==== Supplied entries ====

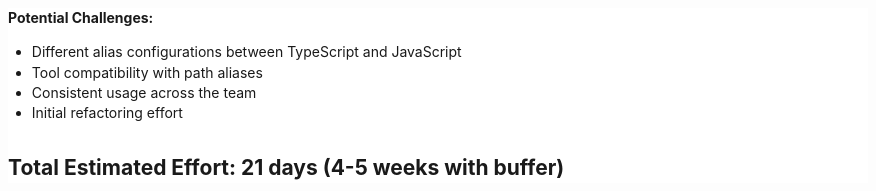 **Potential Challenges:**
- Different alias configurations between TypeScript and JavaScript
- Tool compatibility with path aliases
- Consistent usage across the team
- Initial refactoring effort

## Total Estimated Effort: 21 days (4-5 weeks with buffer) 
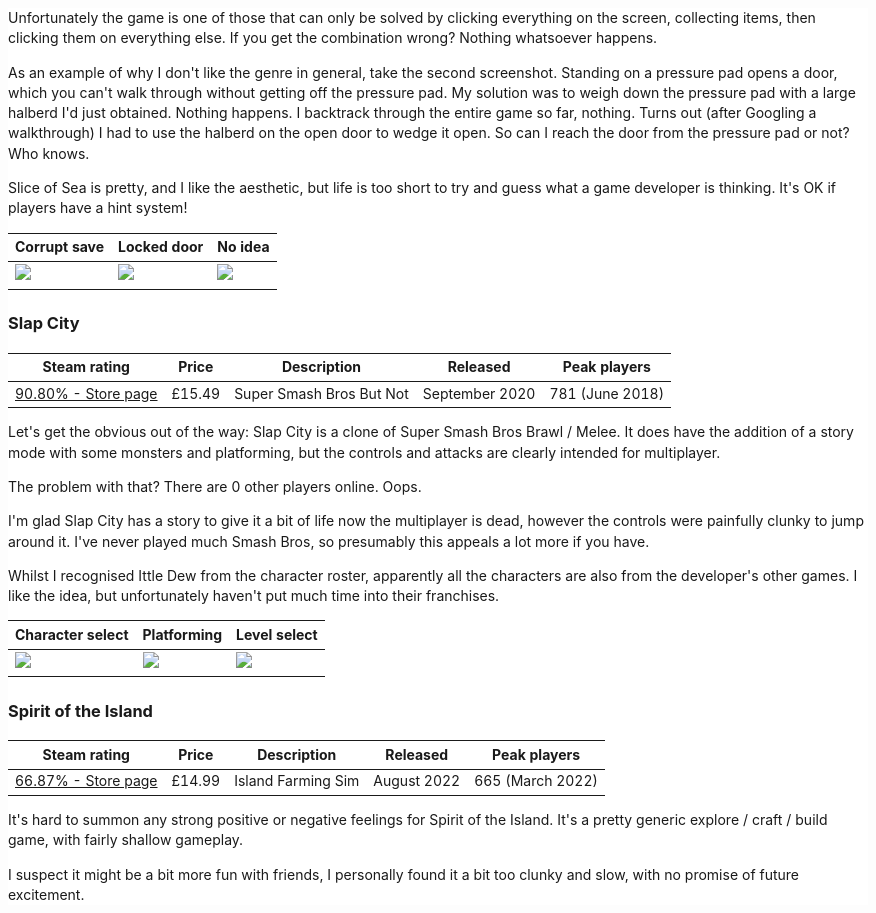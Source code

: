 Unfortunately the game is one of those that can only be solved by clicking everything on the screen, collecting items, then clicking them on everything else. If you get the combination wrong? Nothing whatsoever happens.

As an example of why I don't like the genre in general, take the second screenshot. Standing on a pressure pad opens a door, which you can't walk through without getting off the pressure pad. My solution was to weigh down the pressure pad with a large halberd I'd just obtained. Nothing happens. I backtrack through the entire game so far, nothing. Turns out (after Googling a walkthrough) I had to use the halberd on the open door to wedge it open. So can I reach the door from the pressure pad or not? Who knows.

Slice of Sea is pretty, and I like the aesthetic, but life is too short to try and guess what a game developer is thinking. It's OK if players have a hint system!

| Corrupt save | Locked door | No idea |
| --- | --- | --- |
| [![](/assets/images/2023/jj-sos-1-thumbnail.jpg)](/assets/images/2023/jj-sos-1.jpg) | [![](/assets/images/2023/jj-sos-2-thumbnail.jpg)](/assets/images/2023/jj-sos-2.jpg) | [![](/assets/images/2023/jj-sos-3-thumbnail.jpg)](/assets/images/2023/jj-sos-3.jpg) |

### Slap City

| Steam rating | Price | Description | Released | Peak players
| --- | --- | --- | --- | --- |
| [90.80% - Store page](https://store.steampowered.com/app/725480) | £15.49 | Super Smash Bros But Not | September 2020 | 781 (June 2018) |

Let's get the obvious out of the way: Slap City is a clone of Super Smash Bros Brawl / Melee. It does have the addition of a story mode with some monsters and platforming, but the controls and attacks are clearly intended for multiplayer.

The problem with that? There are 0 other players online. Oops.

I'm glad Slap City has a story to give it a bit of life now the multiplayer is dead, however the controls were painfully clunky to jump around it. I've never played much Smash Bros, so presumably this appeals a lot more if you have.

Whilst I recognised Ittle Dew from the character roster, apparently all the characters are also from the developer's other games. I like the idea, but unfortunately haven't put much time into their franchises. 

| Character select | Platforming | Level select |
| --- | --- | --- |
| [![](/assets/images/2023/jj-sc-1-thumbnail.png)](/assets/images/2023/jj-sc-1.png) | [![](/assets/images/2023/jj-sc-2-thumbnail.png)](/assets/images/2023/jj-sc-2.png) | [![](/assets/images/2023/jj-sc-3-thumbnail.png)](/assets/images/2023/jj-sc-3.png) |

### Spirit of the Island

| Steam rating | Price | Description | Released | Peak players
| --- | --- | --- | --- | --- |
| [66.87% - Store page](https://store.steampowered.com/app/1592110) | £14.99 | Island Farming Sim | August 2022 | 665 (March 2022) |

It's hard to summon any strong positive or negative feelings for Spirit of the Island. It's a pretty generic explore / craft / build game, with fairly shallow gameplay.

I suspect it might be a bit more fun with friends, I personally found it a bit too clunky and slow, with no promise of future excitement.
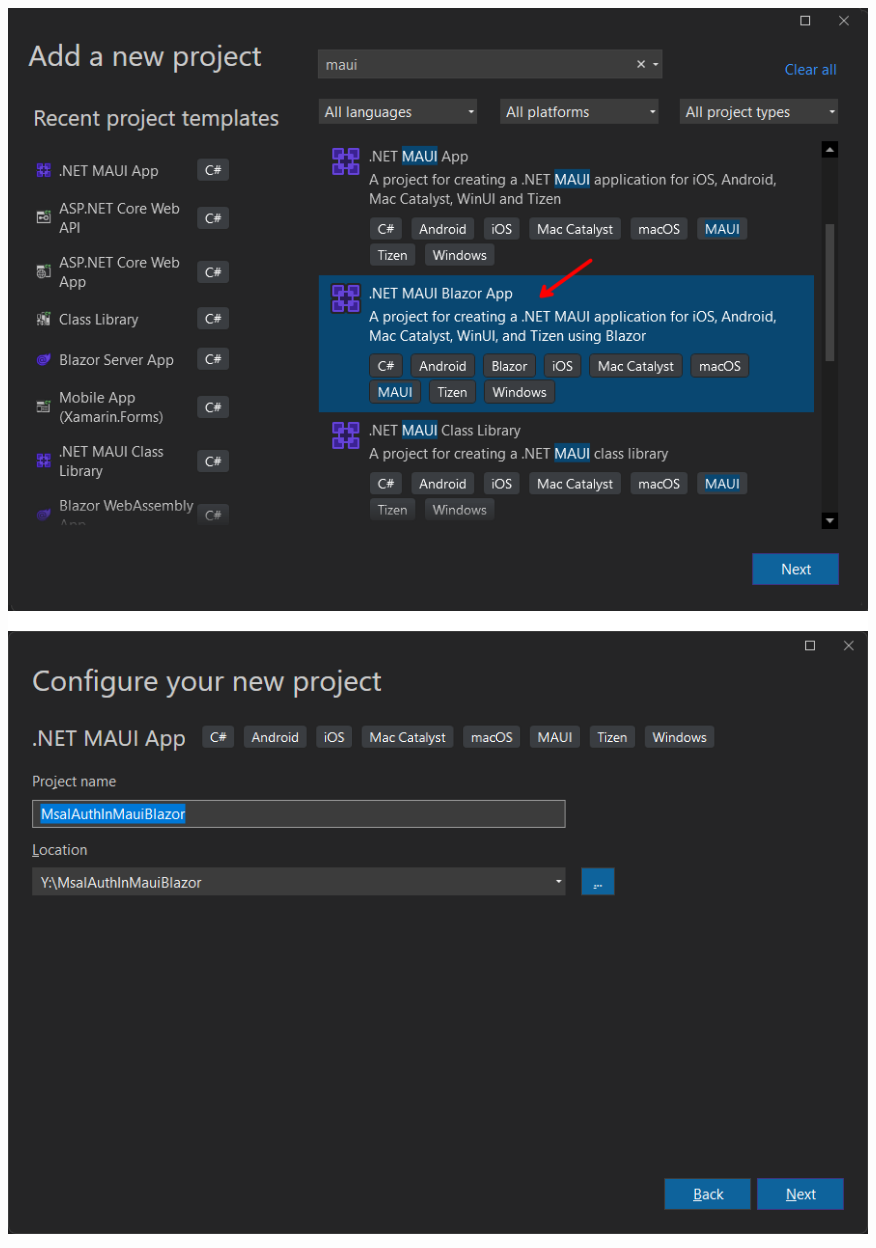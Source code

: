 ![.NET MAUI Blazor Application](md-images/9738755551ec913c7eef7169e9c7bf2fa038140e4b696d8b1bc89ae4f987cf5b.png)  

![image-20220920161645136](md-images/image-20220920161645136.png)  
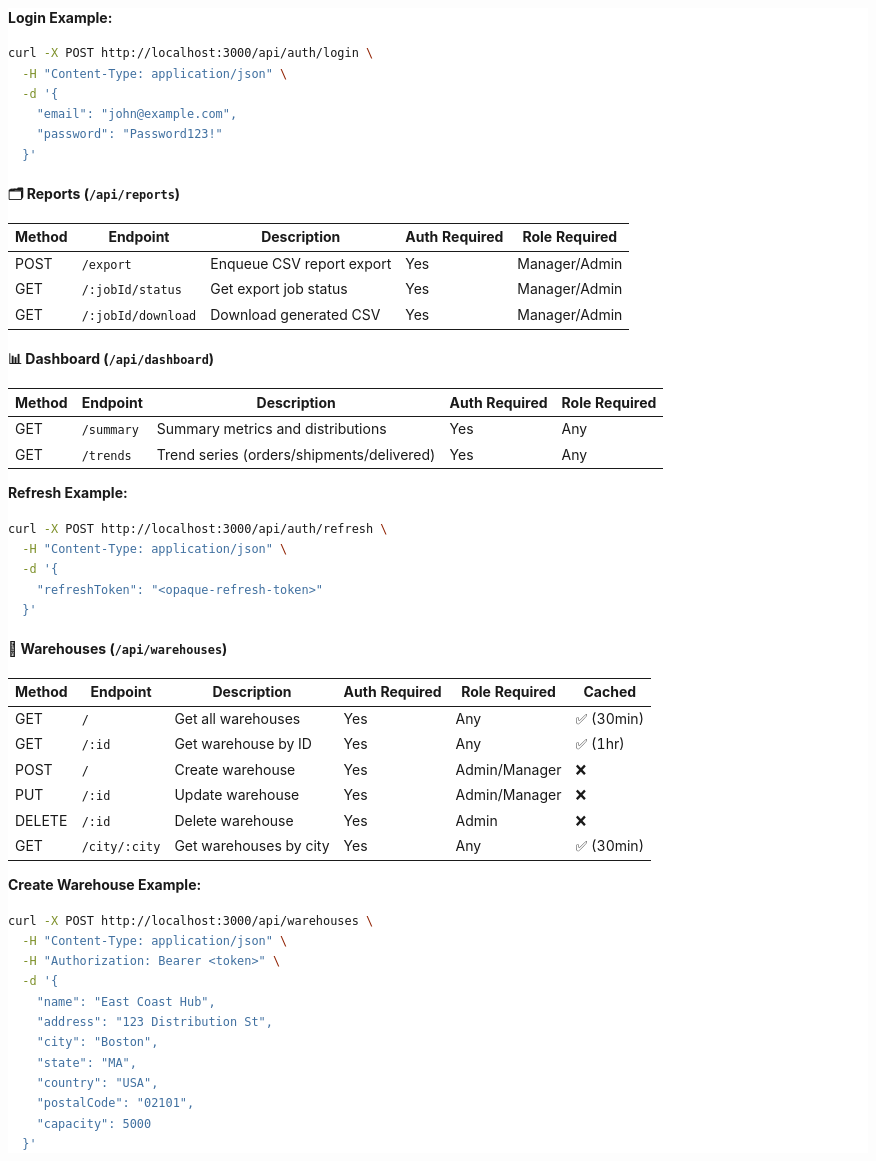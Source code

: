 **Login Example:**
```bash
curl -X POST http://localhost:3000/api/auth/login \
  -H "Content-Type: application/json" \
  -d '{
    "email": "john@example.com",
    "password": "Password123!"
  }'
```

#### 🗂 Reports (`/api/reports`)

| Method | Endpoint | Description | Auth Required | Role Required |
|--------|----------|-------------|---------------|---------------|
| POST | `/export` | Enqueue CSV report export | Yes | Manager/Admin |
| GET | `/:jobId/status` | Get export job status | Yes | Manager/Admin |
| GET | `/:jobId/download` | Download generated CSV | Yes | Manager/Admin |

#### 📊 Dashboard (`/api/dashboard`)

| Method | Endpoint | Description | Auth Required | Role Required |
|--------|----------|-------------|---------------|---------------|
| GET | `/summary` | Summary metrics and distributions | Yes | Any |
| GET | `/trends` | Trend series (orders/shipments/delivered) | Yes | Any |

**Refresh Example:**
```bash
curl -X POST http://localhost:3000/api/auth/refresh \
  -H "Content-Type: application/json" \
  -d '{
    "refreshToken": "<opaque-refresh-token>"
  }'
```

#### 🏢 Warehouses (`/api/warehouses`)

| Method | Endpoint | Description | Auth Required | Role Required | Cached |
|--------|----------|-------------|---------------|---------------|--------|
| GET | `/` | Get all warehouses | Yes | Any | ✅ (30min) |
| GET | `/:id` | Get warehouse by ID | Yes | Any | ✅ (1hr) |
| POST | `/` | Create warehouse | Yes | Admin/Manager | ❌ |
| PUT | `/:id` | Update warehouse | Yes | Admin/Manager | ❌ |
| DELETE | `/:id` | Delete warehouse | Yes | Admin | ❌ |
| GET | `/city/:city` | Get warehouses by city | Yes | Any | ✅ (30min) |

**Create Warehouse Example:**
```bash
curl -X POST http://localhost:3000/api/warehouses \
  -H "Content-Type: application/json" \
  -H "Authorization: Bearer <token>" \
  -d '{
    "name": "East Coast Hub",
    "address": "123 Distribution St",
    "city": "Boston",
    "state": "MA",
    "country": "USA",
    "postalCode": "02101",
    "capacity": 5000
  }'
```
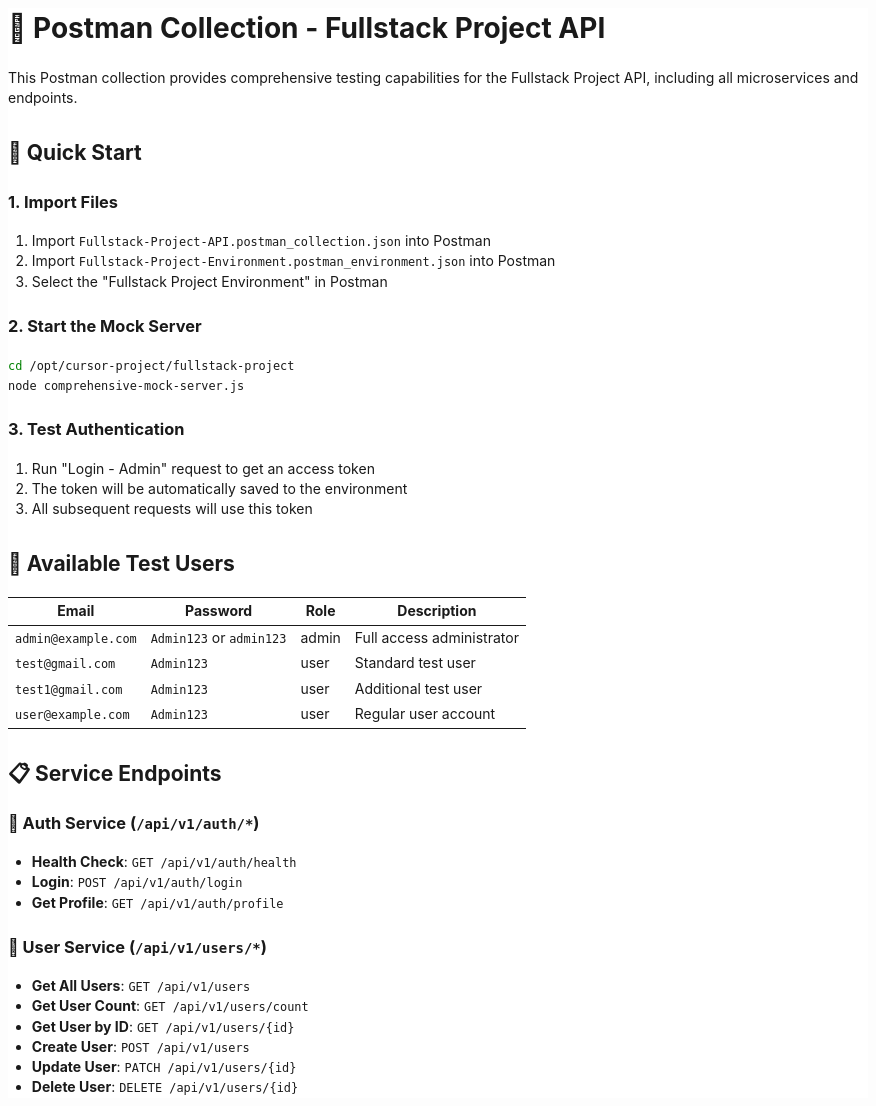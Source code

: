 # 📮 Postman Collection - Fullstack Project API

This Postman collection provides comprehensive testing capabilities for the Fullstack Project API, including all microservices and endpoints.

## 🚀 Quick Start

### 1. Import Files
1. Import `Fullstack-Project-API.postman_collection.json` into Postman
2. Import `Fullstack-Project-Environment.postman_environment.json` into Postman
3. Select the "Fullstack Project Environment" in Postman

### 2. Start the Mock Server
```bash
cd /opt/cursor-project/fullstack-project
node comprehensive-mock-server.js
```

### 3. Test Authentication
1. Run "Login - Admin" request to get an access token
2. The token will be automatically saved to the environment
3. All subsequent requests will use this token

## 🔐 Available Test Users

| Email | Password | Role | Description |
|-------|----------|------|-------------|
| `admin@example.com` | `Admin123` or `admin123` | admin | Full access administrator |
| `test@gmail.com` | `Admin123` | user | Standard test user |
| `test1@gmail.com` | `Admin123` | user | Additional test user |
| `user@example.com` | `Admin123` | user | Regular user account |

## 📋 Service Endpoints

### 🔐 Auth Service (`/api/v1/auth/*`)
- **Health Check**: `GET /api/v1/auth/health`
- **Login**: `POST /api/v1/auth/login`
- **Get Profile**: `GET /api/v1/auth/profile`

### 👥 User Service (`/api/v1/users/*`)
- **Get All Users**: `GET /api/v1/users`
- **Get User Count**: `GET /api/v1/users/count`
- **Get User by ID**: `GET /api/v1/users/{id}`
- **Create User**: `POST /api/v1/users`
- **Update User**: `PATCH /api/v1/users/{id}`
- **Delete User**: `DELETE /api/v1/users/{id}`
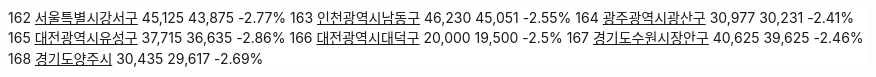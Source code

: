   <tr class="item">
    <td>162</td>
    <td><a href="/apt/서울특별시강서구">서울특별시강서구</a></td>
    <td>45,125</td>
    <td>43,875</td>
    <td>-2.77%</td>
  </tr>

  <tr class="item">
    <td>163</td>
    <td><a href="/apt/인천광역시남동구">인천광역시남동구</a></td>
    <td>46,230</td>
    <td>45,051</td>
    <td>-2.55%</td>
  </tr>

  <tr class="item">
    <td>164</td>
    <td><a href="/apt/광주광역시광산구">광주광역시광산구</a></td>
    <td>30,977</td>
    <td>30,231</td>
    <td>-2.41%</td>
  </tr>

  <tr class="item">
    <td>165</td>
    <td><a href="/apt/대전광역시유성구">대전광역시유성구</a></td>
    <td>37,715</td>
    <td>36,635</td>
    <td>-2.86%</td>
  </tr>

  <tr class="item">
    <td>166</td>
    <td><a href="/apt/대전광역시대덕구">대전광역시대덕구</a></td>
    <td>20,000</td>
    <td>19,500</td>
    <td>-2.5%</td>
  </tr>

  <tr class="item">
    <td>167</td>
    <td><a href="/apt/경기도수원시장안구">경기도수원시장안구</a></td>
    <td>40,625</td>
    <td>39,625</td>
    <td>-2.46%</td>
  </tr>

  <tr class="item">
    <td>168</td>
    <td><a href="/apt/경기도양주시">경기도양주시</a></td>
    <td>30,435</td>
    <td>29,617</td>
    <td>-2.69%</td>
  </tr>
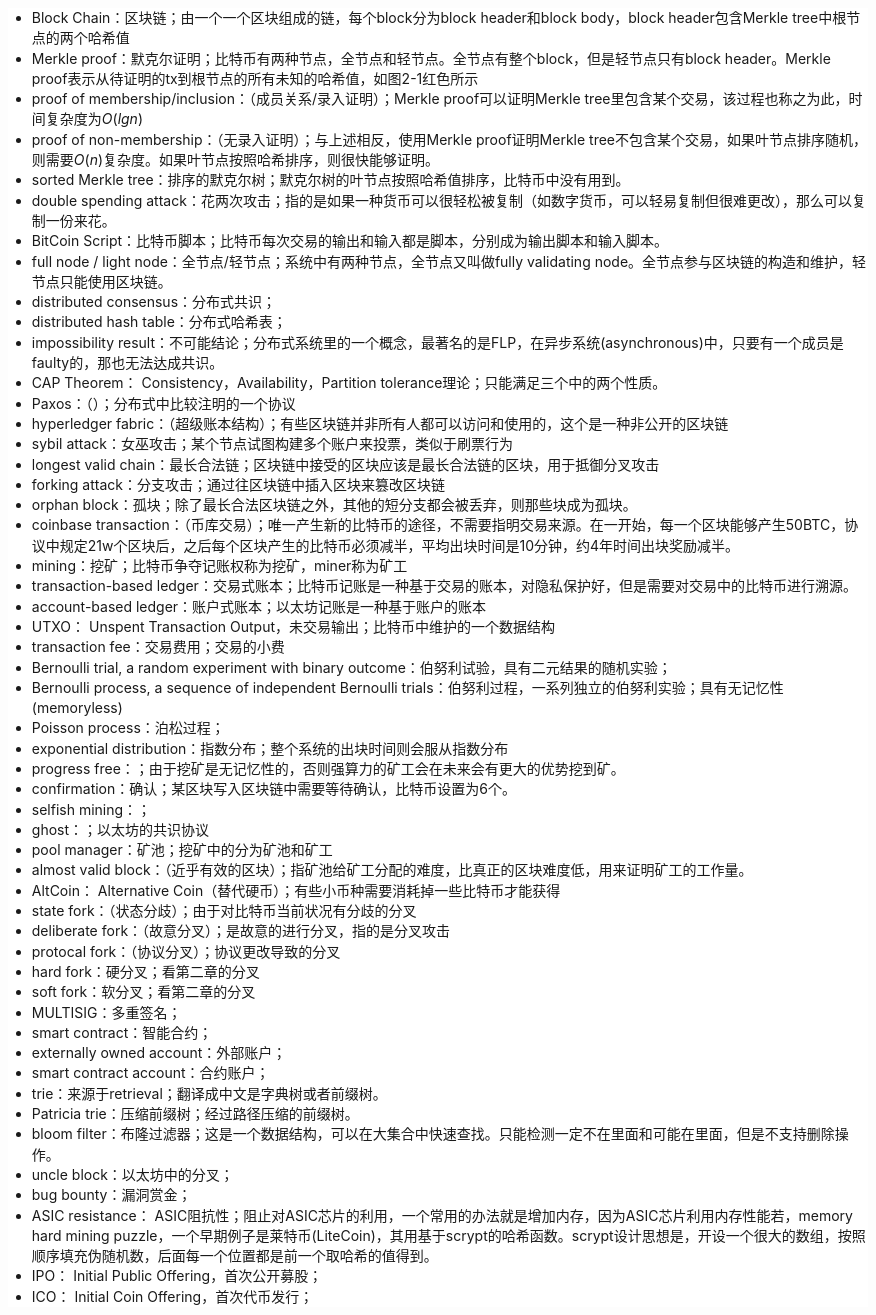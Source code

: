 - Block Chain：区块链；由一个一个区块组成的链，每个block分为block header和block body，block header包含Merkle tree中根节点的两个哈希值
- Merkle proof：默克尔证明；比特币有两种节点，全节点和轻节点。全节点有整个block，但是轻节点只有block header。Merkle proof表示从待证明的tx到根节点的所有未知的哈希值，如图2-1红色所示 
- proof of membership/inclusion：（成员关系/录入证明）；Merkle proof可以证明Merkle tree里包含某个交易，该过程也称之为此，时间复杂度为$O(lgn)$
- proof of non-membership：（无录入证明）；与上述相反，使用Merkle proof证明Merkle tree不包含某个交易，如果叶节点排序随机，则需要$O(n)$复杂度。如果叶节点按照哈希排序，则很快能够证明。
- sorted Merkle tree：排序的默克尔树；默克尔树的叶节点按照哈希值排序，比特币中没有用到。
- double spending attack：花两次攻击；指的是如果一种货币可以很轻松被复制（如数字货币，可以轻易复制但很难更改），那么可以复制一份来花。
- BitCoin Script：比特币脚本；比特币每次交易的输出和输入都是脚本，分别成为输出脚本和输入脚本。
- full node / light node：全节点/轻节点；系统中有两种节点，全节点又叫做fully validating node。全节点参与区块链的构造和维护，轻节点只能使用区块链。
- distributed consensus：分布式共识；
- distributed hash table：分布式哈希表；
- impossibility result：不可能结论；分布式系统里的一个概念，最著名的是FLP，在异步系统(asynchronous)中，只要有一个成员是faulty的，那也无法达成共识。
- CAP Theorem： Consistency，Availability，Partition tolerance理论；只能满足三个中的两个性质。
- Paxos：（）；分布式中比较注明的一个协议
- hyperledger fabric：（超级账本结构）；有些区块链并非所有人都可以访问和使用的，这个是一种非公开的区块链
- sybil attack：女巫攻击；某个节点试图构建多个账户来投票，类似于刷票行为
- longest valid chain：最长合法链；区块链中接受的区块应该是最长合法链的区块，用于抵御分叉攻击
- forking attack：分支攻击；通过往区块链中插入区块来篡改区块链
- orphan block：孤块；除了最长合法区块链之外，其他的短分支都会被丢弃，则那些块成为孤块。
- coinbase transaction：（币库交易）；唯一产生新的比特币的途径，不需要指明交易来源。在一开始，每一个区块能够产生50BTC，协议中规定21w个区块后，之后每个区块产生的比特币必须减半，平均出块时间是10分钟，约4年时间出块奖励减半。
- mining：挖矿；比特币争夺记账权称为挖矿，miner称为矿工
- transaction-based ledger：交易式账本；比特币记账是一种基于交易的账本，对隐私保护好，但是需要对交易中的比特币进行溯源。
- account-based ledger：账户式账本；以太坊记账是一种基于账户的账本
- UTXO： Unspent Transaction Output，未交易输出；比特币中维护的一个数据结构
- transaction fee：交易费用；交易的小费
- Bernoulli trial, a random experiment with binary outcome：伯努利试验，具有二元结果的随机实验；
- Bernoulli process, a sequence of independent Bernoulli trials：伯努利过程，一系列独立的伯努利实验；具有无记忆性(memoryless)
- Poisson process：泊松过程；
- exponential distribution：指数分布；整个系统的出块时间则会服从指数分布
- progress free：；由于挖矿是无记忆性的，否则强算力的矿工会在未来会有更大的优势挖到矿。
- confirmation：确认；某区块写入区块链中需要等待确认，比特币设置为6个。
- selfish mining：；
- ghost：；以太坊的共识协议
- pool manager：矿池；挖矿中的分为矿池和矿工
- almost valid block：（近乎有效的区块）；指矿池给矿工分配的难度，比真正的区块难度低，用来证明矿工的工作量。
- AltCoin： Alternative Coin（替代硬币）；有些小币种需要消耗掉一些比特币才能获得
- state fork：（状态分歧）；由于对比特币当前状况有分歧的分叉
- deliberate fork：（故意分叉）；是故意的进行分叉，指的是分叉攻击
- protocal fork：（协议分叉）；协议更改导致的分叉
- hard fork：硬分叉；看第二章的分叉
- soft fork：软分叉；看第二章的分叉
- MULTISIG：多重签名；
- smart contract：智能合约；
- externally owned account：外部账户；
- smart contract account：合约账户；
- trie：来源于retrieval；翻译成中文是字典树或者前缀树。
- Patricia trie：压缩前缀树；经过路径压缩的前缀树。
- bloom filter：布隆过滤器；这是一个数据结构，可以在大集合中快速查找。只能检测一定不在里面和可能在里面，但是不支持删除操作。
- uncle block：以太坊中的分叉；
- bug bounty：漏洞赏金；
- ASIC resistance： ASIC阻抗性；阻止对ASIC芯片的利用，一个常用的办法就是增加内存，因为ASIC芯片利用内存性能若，memory hard mining puzzle，一个早期例子是莱特币(LiteCoin)，其用基于scrypt的哈希函数。scrypt设计思想是，开设一个很大的数组，按照顺序填充伪随机数，后面每一个位置都是前一个取哈希的值得到。
- IPO： Initial Public  Offering，首次公开募股；
- ICO： Initial Coin Offering，首次代币发行；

====

▶ **Activity**:
When copying from the data above, print only the lines from the line containing "<td>45,125</td>" to the line containing "- distributed hash table：分布式哈希表；", exactly, and leave the pictures out.

▶ **Result**:
    <td>45,125</td>
    <td>43,875</td>
    <td>-2.77%</td>
  </tr>

  <tr class="item">
    <td>163</td>
    <td><a href="/apt/인천광역시남동구">인천광역시남동구</a></td>
    <td>46,230</td>
    <td>45,051</td>
    <td>-2.55%</td>
  </tr>

  <tr class="item">
    <td>164</td>
    <td><a href="/apt/광주광역시광산구">광주광역시광산구</a></td>
    <td>30,977</td>
    <td>30,231</td>
    <td>-2.41%</td>
  </tr>

  <tr class="item">
    <td>165</td>
    <td><a href="/apt/대전광역시유성구">대전광역시유성구</a></td>
    <td>37,715</td>
    <td>36,635</td>
    <td>-2.86%</td>
  </tr>

  <tr class="item">
    <td>166</td>
    <td><a href="/apt/대전광역시대덕구">대전광역시대덕구</a></td>
    <td>20,000</td>
    <td>19,500</td>
    <td>-2.5%</td>
  </tr>

  <tr class="item">
    <td>167</td>
    <td><a href="/apt/경기도수원시장안구">경기도수원시장안구</a></td>
    <td>40,625</td>
    <td>39,625</td>
    <td>-2.46%</td>
  </tr>

  <tr class="item">
    <td>168</td>
    <td><a href="/apt/경기도양주시">경기도양주시</a></td>
    <td>30,435</td>
    <td>29,617</td>
    <td>-2.69%</td>
  </tr>
Source code

: - Block Chain：区块链；由一个一个区块组成的链，每个block分为block header和block body，block header包含Merkle tree中根节点的两个哈希值
- Merkle proof：默克尔证明；比特币有两种节点，全节点和轻节点。全节点有整个block，但是轻节点只有block header。Merkle proof表示从待证明的tx到根节点的所有未知的哈希值，如图2-1红色所示 
- proof of membership/inclusion：（成员关系/录入证明）；Merkle proof可以证明Merkle tree里包含某个交易，该过程也称之为此，时间复杂度为$O(lgn)$
- proof of non-membership：（无录入证明）；与上述相反，使用Merkle proof证明Merkle tree不包含某个交易，如果叶节点排序随机，则需要$O(n)$复杂度。如果叶节点按照哈希排序，则很快能够证明。
- sorted Merkle tree：排序的默克尔树；默克尔树的叶节点按照哈希值排序，比特币中没有用到。
- double spending attack：花两次攻击；指的是如果一种货币可以很轻松被复制（如数字货币，可以轻易复制但很难更改），那么可以复制一份来花。
- BitCoin Script：比特币脚本；比特币每次交易的输出和输入都是脚本，分别成为输出脚本和输入脚本。
- full node / light node：全节点/轻节点；系统中有两种节点，全节点又叫做fully validating node。全节点参与区块链的构造和维护，轻节点只能使用区块链。
- distributed consensus：分布式共识；
- distributed hash table：分布式哈希表；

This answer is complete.